Stored data entries
==========
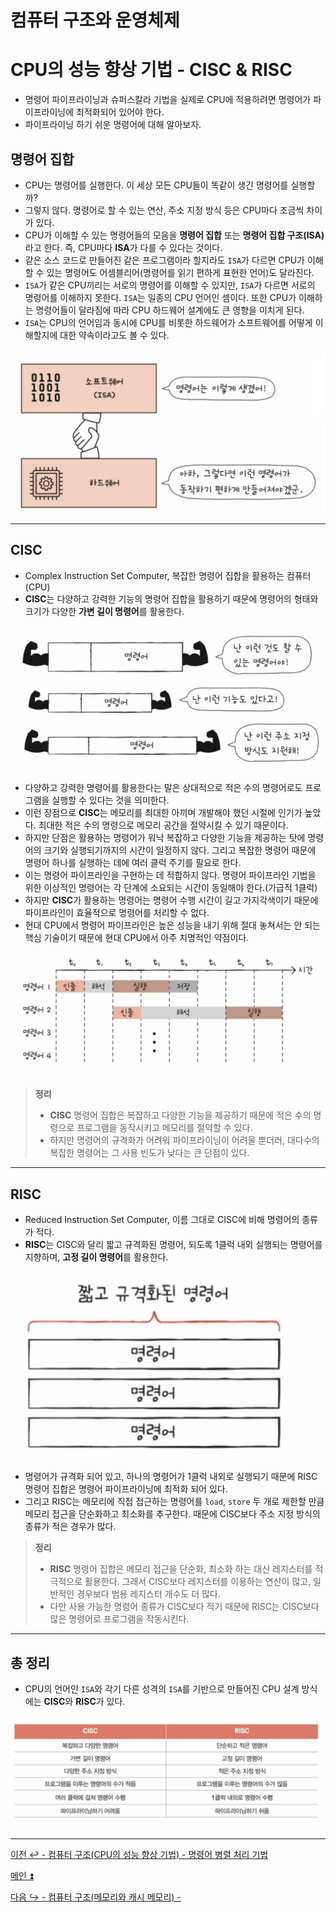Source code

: # 컴퓨터 구조와 운영체제

# CPU의 성능 향상 기법 - CISC & RISC

- 명령어 파이프라이닝과 슈퍼스칼라 기법을 실제로 CPU에 적용하려면 명령어가 파이프라이닝에 최적화되어 있어야 한다.
- 파이프라이닝 하기 쉬운 명령어에 대해 알아보자.

## 명령어 집합

- CPU는 명령어를 실행한다. 이 세상 모든 CPU들이 똑같이 생긴 명령어를 실행할까?
- 그렇지 않다. 명령어로 할 수 있는 연산, 주소 지정 방식 등은 CPU마다 조금씩 차이가 있다.
- CPU가 이해할 수 있는 명령어들의 모음을 **명령어 집합** 또는 **명령어 집합 구조(ISA)** 라고 한다. 즉, CPU마다 **ISA**가 다를 수 있다는 것이다.
- 같은 소스 코드로 만들어진 같은 프로그램이라 할지라도 `ISA`가 다르면 CPU가 이해할 수 있는 명령어도 어셈블리어(명령어를 읽기 편하게 표현한 언어)도 달라진다.
- `ISA`가 같은 CPU끼리는 서로의 명령어를 이해할 수 있지만, `ISA`가 다르면 서로의 명령어를 이해하지 못한다. `ISA`는 일종의 CPU 언어인 셈이다. 또한 CPU가 이해하는 명령어들이 달라짐에 따라 CPU 하드웨어 설계에도 큰 영향을 미치게 된다. 
- `ISA`는 CPU의 언어임과 동시에 CPU를 비롯한 하드웨어가 소프트웨어를 어떻게 이해할지에 대한 약속이라고도 볼 수 있다.

![img_12.png](image_1/img_12.png)

---

## CISC

- Complex Instruction Set Computer, 복잡한 명령어 집합을 활용하는 컴퓨터(CPU)
- **CISC**는 다양하고 강력한 기능의 명령어 집합을 활용하기 때문에 명령어의 형태와 크기가 다양한 **가변 길이 명령어**를 활용한다.

![img_13.png](image_1/img_13.png)

- 다양하고 강력한 명령어를 활용한다는 말은 상대적으로 적은 수의 명령어로도 프로그램을 실행할 수 있다는 것을 의미한다.
- 이런 장점으로 **CISC**는 메모리를 최대한 아끼며 개발해야 했던 시절에 인기가 높았다. 최대한 적은 수의 명령으로 메모리 공간을 절약시킬 수 있기 때문이다.
- 하지만 단점은 활용하는 명령어가 워낙 복잡하고 다양한 기능을 제공하는 탓에 명령어의 크기와 실행되기까지의 시간이 일정하지 않다. 그리고 복잡한 명령어 때문에 명령어 하나를
    실행하는 데에 여러 클럭 주기를 필요로 한다.
- 이는 명령어 파이프라인을 구현하는 데 적합하지 않다. 명령어 파이프라인 기법을 위한 이상적인 명령어는 각 단계에 소요되는 시간이 동일해야 한다.(가급적 1클럭)
- 하지만 **CISC**가 활용하는 명령어는 명령어 수행 시간이 길고 가지각색이기 때문에 파이프라인이 효율적으로 명령어를 처리할 수 없다.
- 현대 CPU에서 명령어 파이프라인은 높은 성능을 내기 위해 절대 놓쳐서는 안 되는 핵심 기술이기 때문에 현대 CPU에서 아주 치명적인 약점이다.

![img_14.png](image_1/img_14.png)

> **정리**
> 
> - **CISC** 명령어 집합은 복잡하고 다양한 기능을 제공하기 때문에 적은 수의 명령으로 프로그램을 동작시키고 메모리를 절약할 수 있다.
> - 하지만 명령어의 규격화가 어려워 파이프라이닝이 어려울 뿐더러, 대다수의 복잡한 명령어는 그 사용 빈도가 낮다는 큰 단점이 있다.

---

## RISC

- Reduced Instruction Set Computer, 이름 그대로 CISC에 비해 명령어의 종류가 적다.
- **RISC**는 CISC와 달리 짧고 규격화된 명령어, 되도록 1클럭 내외 실행되는 명령어를 지향하며, **고정 길이 명령어**를 활용한다.

![img_15.png](image_1/img_15.png)

- 명령어가 규격화 되어 있고, 하나의 명령어가 1클럭 내외로 실행되기 때문에 RISC 명령어 집합은 명령어 파이프라이닝에 최적화 되어 있다.
- 그리고 RISC는 메모리에 직접 접근하는 명령어를 `load`, `store` 두 개로 제한할 만큼 메모리 접근을 단순화하고 최소화를 추구한다. 때문에 CISC보다 주소 지정 방식의 종류가 적은 경우가 많다.

> **정리**
> 
> - **RISC** 명령어 집합은 메모리 접근을 단순화, 최소화 하는 대신 레지스터를 적극적으로 활용한다. 그래서 CISC보다 레지스터를 이용하는 연산이 많고, 일반적인 경우보다 범용
>   레지스터 개수도 더 많다.
> - 다만 사용 가능한 명령어 종류가 CISC보다 적기 때문에 RISC는 CISC보다 많은 명령어로 프로그램을 작동시킨다.

---

## 총 정리

- CPU의 언어인 `ISA`와 각기 다른 성격의 `ISA`를 기반으로 만들어진 CPU 설계 방식에는 **CISC**와 **RISC**가 있다.

![img_16.png](image_1/img_16.png)

---

[이전 ↩️ - 컴퓨터 구조(CPU의 성능 향상 기법) - 명령어 병렬 처리 기법]()

[메인 ⏫](https://github.com/genesis12345678/TIL/blob/main/cs/Main.md)

[다음 ↪️ - 컴퓨터 구조(메모리와 캐시 메모리) - ]()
==========
WHAT THIS TASK INVOLVES: Please set down exactly the lines from the first line of the data above through the line with "- 그렇지 않다. 명령어로", both included, leaving out the pictures.

EXERCISE SOLUTION:
Source code

: # 컴퓨터 구조와 운영체제

# CPU의 성능 향상 기법 - CISC & RISC

- 명령어 파이프라이닝과 슈퍼스칼라 기법을 실제로 CPU에 적용하려면 명령어가 파이프라이닝에 최적화되어 있어야 한다.
- 파이프라이닝 하기 쉬운 명령어에 대해 알아보자.

## 명령어 집합

- CPU는 명령어를 실행한다. 이 세상 모든 CPU들이 똑같이 생긴 명령어를 실행할까?
- 그렇지 않다. 명령어로 할 수 있는 연산, 주소 지정 방식 등은 CPU마다 조금씩 차이가 있다.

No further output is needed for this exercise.